Quels sont vos principaux atouts ?

Parmi les atouts, les nombreux équipements dont nous avons hérité, le point faible étant qu’ils sont en très mauvais état – d’où beaucoup de frais de travaux. Nos atouts sont la diversité des cultures et des équipements mais aussi un service culturel concerné ; les personnels étaient vraiment en attente que les choses bougent. Nous avons trois salles de spectacle, deux Maisons pour tous dotées chacune d’une salle de spectacle, trois conservatoires, une Maison des arts plastiques, le musée de la Résistance nationale, trois médiathèques, un cinéma, une Biennale d’art contemporain dont c’est cette année la 18e édition, sans compter l’attractivité des bords de Marne qui permet d’organiser les activités culturelles et sportives du dispositif “Croquez l’été”. Les outils sont nombreux pour que les gens viennent à la culture et qu’elle aille vers eux.

« Carminho » au Théâtre Gérard Philippe ©V.Petit

Quelle est la place de la vie associative ?

Le travail avec les associations – dont le rôle s’avère absolument nécessaire – est tout d’abord d’amener les habitants à aborder la culture, même sans encore en fréquenter les équipements. Nous menons dès à présent, malgré le contexte pandémique, ce travail pour que la culture puisse déjà être disponible en extérieur, que les gens puissent la côtoyer. Nous avons par exemple créé en mai-juin dernier les “Bulles culturelles”, des manifestations en extérieur, sur le principe de la surprise : sans que ce soit annoncé, des artistes de musique, de cirque de théâtre… viennent se produire 10 minutes, en s’appuyant sur les professeurs des écoles d’art, sur les artistes résidant à Champigny-sur-Marne. Nous allons les reprendre cette année, même s’il n’y a plus de confinement, car les gens attendent cela, de la culture en extérieur, sans l’avoir demandé.

La Covid a-t-elle rapproché la municipalité des acteurs locaux ?

En effet : plus on trouve des choses autour de chez soi – activités culturelles, sportives ou autres –, plus nombreux seront celles et ceux qui s’y engageront. L’idée est aussi de s’occuper directement des nombreux artistes résidant à Champigny, d’autant plus que, jusqu’à présent, ils n’étaient nullement sollicités, alors que beaucoup sont reconnus et compétents. Il serait dommage de se priver d’une telle richesse.

En cette période d’élection présidentielle, auriez-vous une attente précise de la part de l’Etat ?

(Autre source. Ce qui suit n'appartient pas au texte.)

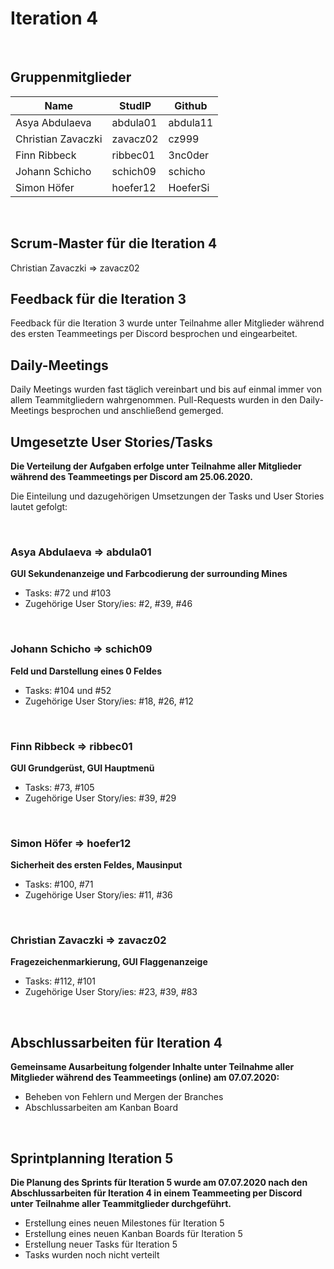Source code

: # Iteration 4

<br>

## Gruppenmitglieder

| Name               | StudIP   | Github   |
| ------------------ | -------- | -------- |
| Asya Abdulaeva     | abdula01 | abdula11 |
| Christian Zavaczki | zavacz02 | cz999    |
| Finn Ribbeck       | ribbec01 | 3nc0der  |
| Johann Schicho     | schich09 | schicho  |
| Simon Höfer        | hoefer12 | HoeferSi |

<br>

## Scrum-Master für die Iteration 4

Christian Zavaczki => zavacz02

## Feedback für die Iteration 3

Feedback für die Iteration 3 wurde unter Teilnahme aller Mitglieder während des ersten Teammeetings per Discord besprochen und eingearbeitet.
<br>

## Daily-Meetings

  Daily Meetings wurden fast täglich vereinbart und bis auf einmal immer von allem Teammitgliedern wahrgenommen. Pull-Requests wurden in den Daily-Meetings besprochen und anschließend gemerged.
  <br>

## Umgesetzte User Stories/Tasks

**Die Verteilung der Aufgaben erfolge unter Teilnahme aller Mitglieder während des Teammeetings per Discord am 25.06.2020.**

Die Einteilung und dazugehörigen Umsetzungen der Tasks und User Stories lautet gefolgt:

<br>

### Asya Abdulaeva => abdula01

**GUI Sekundenanzeige und Farbcodierung der surrounding Mines**

- Tasks: #72 und #103
- Zugehörige User Story/ies: #2, #39, #46

<br>

### Johann Schicho => schich09

**Feld und Darstellung eines 0 Feldes**

- Tasks: #104 und #52
- Zugehörige User Story/ies: #18, #26, #12

<br>

### Finn Ribbeck => ribbec01

**GUI Grundgerüst, GUI Hauptmenü**

- Tasks: #73, #105
- Zugehörige User Story/ies: #39, #29

<br>

### Simon Höfer => hoefer12

**Sicherheit des ersten Feldes, Mausinput**

- Tasks: #100, #71
- Zugehörige User Story/ies: #11, #36

<br>

### Christian Zavaczki => zavacz02

**Fragezeichenmarkierung, GUI Flaggenanzeige**

- Tasks: #112, #101
- Zugehörige User Story/ies: #23, #39, #83

<br>

## Abschlussarbeiten für Iteration 4

**Gemeinsame Ausarbeitung folgender Inhalte unter Teilnahme aller Mitglieder während des Teammeetings (online) am 07.07.2020:**

- Beheben von Fehlern und Mergen der Branches
- Abschlussarbeiten am Kanban Board

<br>

## Sprintplanning Iteration 5

**Die Planung des Sprints für Iteration 5 wurde am 07.07.2020 nach den Abschlussarbeiten für Iteration 4 in einem Teammeeting per Discord unter Teilnahme aller Teammitglieder durchgeführt.**<br>

- Erstellung eines neuen Milestones für Iteration 5
- Erstellung eines neuen Kanban Boards für Iteration 5
- Erstellung neuer Tasks für Iteration 5
- Tasks wurden noch nicht verteilt

<br>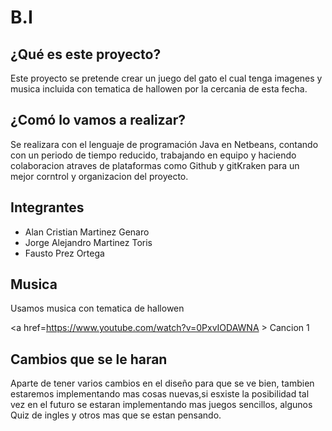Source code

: # B.I
## ¿Qué es este proyecto?
Este proyecto se pretende crear un juego del gato el cual tenga imagenes y musica incluida con tematica de hallowen por la cercania de esta fecha.

## ¿Comó lo vamos a realizar?
Se realizara con el lenguaje de programación Java en Netbeans, contando con un periodo de tiempo reducido, trabajando en equipo y haciendo colaboracion atraves de plataformas como Github y gitKraken para un mejor corntrol y organizacion del proyecto.

## Integrantes
- Alan Cristian Martinez Genaro
- Jorge Alejandro Martinez Toris
- Fausto Prez Ortega

## Musica
Usamos musica con tematica de hallowen 

<a href=https://www.youtube.com/watch?v=0PxvIODAWNA > Cancion 1 </a> 

##  Cambios que se le haran
Aparte de tener varios cambios en el diseño para que se ve bien, tambien estaremos implementando mas cosas nuevas,si esxiste la posibilidad tal vez en el futuro se estaran implementando mas juegos sencillos, algunos Quiz de ingles y otros mas que se estan pensando.
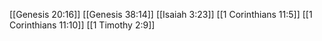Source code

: [[Genesis 20:16]]
[[Genesis 38:14]]
[[Isaiah 3:23]]
[[1 Corinthians 11:5]]
[[1 Corinthians 11:10]]
[[1 Timothy 2:9]]
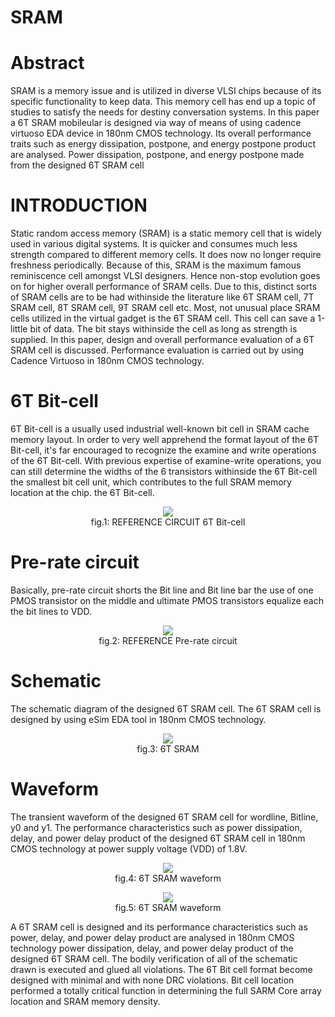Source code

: # SRAM

# Abstract
SRAM is a memory issue and is utilized in diverse VLSI chips because of its specific functionality to keep data. This memory cell has end up a topic of studies to satisfy the needs for destiny conversation systems.  In this  paper a  6T SRAM mobileular  is designed  via way of means of using  cadence virtuoso  EDA  device in  180nm CMOS technology. Its  overall performance traits such as  energy  dissipation,  postpone, and  energy  postpone product  are analysed. Power dissipation, postpone, and energy postpone made from the designed 6T SRAM cell


# INTRODUCTION
Static random access memory  (SRAM)  is a  static memory cell that is widely  used in various digital systems. It is quicker and consumes much less strength compared to different memory cells. It does now no longer require freshness periodically. Because of this, SRAM is the maximum famous reminiscence cell amongst VLSI designers. Hence non-stop evolution goes on for higher overall performance of SRAM cells. Due to this, distinct sorts of SRAM cells are to be had withinside the literature like 6T SRAM cell, 7T SRAM cell, 8T SRAM cell, 9T SRAM cell etc. Most, not unusual place SRAM cells utilized in the virtual gadget is the 6T SRAM cell. This cell can save a 1-little bit of data. The bit stays withinside the cell  as long as strength is supplied.  In this paper, design  and overall performance evaluation of a 6T SRAM cell  is discussed.  Performance evaluation is carried out by using  Cadence Virtuoso in  180nm  CMOS technology.

# 6T Bit-cell
6T Bit-cell is a usually used industrial well-known bit cell in SRAM cache memory layout. In order to very well apprehend the format layout of the 6T Bit-cell, it's far encouraged to recognize the examine and write operations of the 6T Bit-cell. With previous expertise of examine-write operations, you can still determine the widths of the 6 transistors withinside the 6T Bit-cell the smallest bit cell unit, which contributes to the full SRAM memory location at the chip. the 6T Bit-cell.

</p>
<p align="center">
  <img src='https://user-images.githubusercontent.com/88899069/170167154-4c566fab-7fc3-4497-ab2f-5e4675043f17.PNG'></br>
   fig.1: REFERENCE CIRCUIT 6T Bit-cell 
</p>

# Pre-rate circuit
Basically, pre-rate circuit shorts the Bit line and Bit line bar the use of one PMOS transistor on the middle and  ultimate PMOS transistors equalize each the bit lines to VDD.

</p>
<p align="center">
  <img src='https://user-images.githubusercontent.com/106176740/170168821-bebe27c9-d897-44ec-b855-f5547458bc46.PNG'></br>
   fig.2: REFERENCE Pre-rate circuit
</p>

# Schematic
The schematic diagram  of the  designed 6T  SRAM cell. The  6T SRAM  cell  is designed by using eSim EDA tool in 180nm CMOS technology.
</p>
<p align="center">
  <img src='https://user-images.githubusercontent.com/106176740/170229855-d52d808a-d43e-4129-b553-c7e2a569ba0d.PNG'></br>
   fig.3: 6T SRAM
</p>

# Waveform
The transient waveform of the designed 6T SRAM cell for wordline, Bitline, y0 and y1. The performance characteristics such as power dissipation, delay, and power delay product of the designed 6T SRAM cell in 180nm CMOS technology at power supply voltage (VDD) of 1.8V. 

</p>
<p align="center">
  <img src='https://user-images.githubusercontent.com/106176740/170215822-61f1ec28-1c12-46d6-959f-8f5cfa2dc153.PNG'></br>
   fig.4: 6T SRAM waveform
</p>

</p>
<p align="center">
  <img src='https://user-images.githubusercontent.com/106176740/170217121-c60c56d3-dce6-443c-bce5-b662c57bd0ab.PNG'></br>
   fig.5: 6T SRAM waveform
</p>

A 6T SRAM cell is designed and its performance characteristics such as power, delay, and power delay product are analysed in 180nm CMOS technology power dissipation, delay, and power delay product of the designed 6T SRAM cell. The bodily verification of all of the schematic drawn is executed and glued all violations. The 6T Bit cell format become designed with minimal and with none DRC violations. Bit cell location performed a totally critical function in determining the full SARM Core array location and SRAM memory density.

Il y a bien des choses à faire à Champigny et je n’ai pas encore réfléchi en détail à ce que l’Etat culturel peut apporter. Mais il me semble qu’il doit mieux nous accompagner, notamment pour l’entretien de notre patrimoine et aussi pour la création de lieux culturels.

Estimez-vous qu’il manque des espaces de concertation entre collectivités ?

Pour le moment, mon espace de concertation, c’est la FNCC.

Vous venez d’adhérer à la FNCC. Qu’en attendez-vous de la FNCC ?

J’essaie d’y participer dès que je le peux, pour partager et écouter les expériences des uns et des autres. J’attends aussi de la Fédération qu’elle porte fortement ses revendications, toujours légitimes. Tout ce que propose la FNCC est intéressant. On entend des avis différents, on voit des projets inventifs, on suit l’actualité via les documents d’informations. C’est mon réseau de référence. Certes, les problématiques peuvent varier des uns aux autres ; celle des communes rurales, par exemple, sont loin de celles d’une ville de banlieue parisienne. Mais avec peut-être ce point commun : la nécessité de transformer nos communes en zones d’attractivité, culturelle et autre. Si on montre qu’il s’y passe des choses fortes, avec des démarches de qualité, les habitants réinvestiront les cafés, les lieux publics. Voilà ce que nous défendons à Champigny-sur-Marne.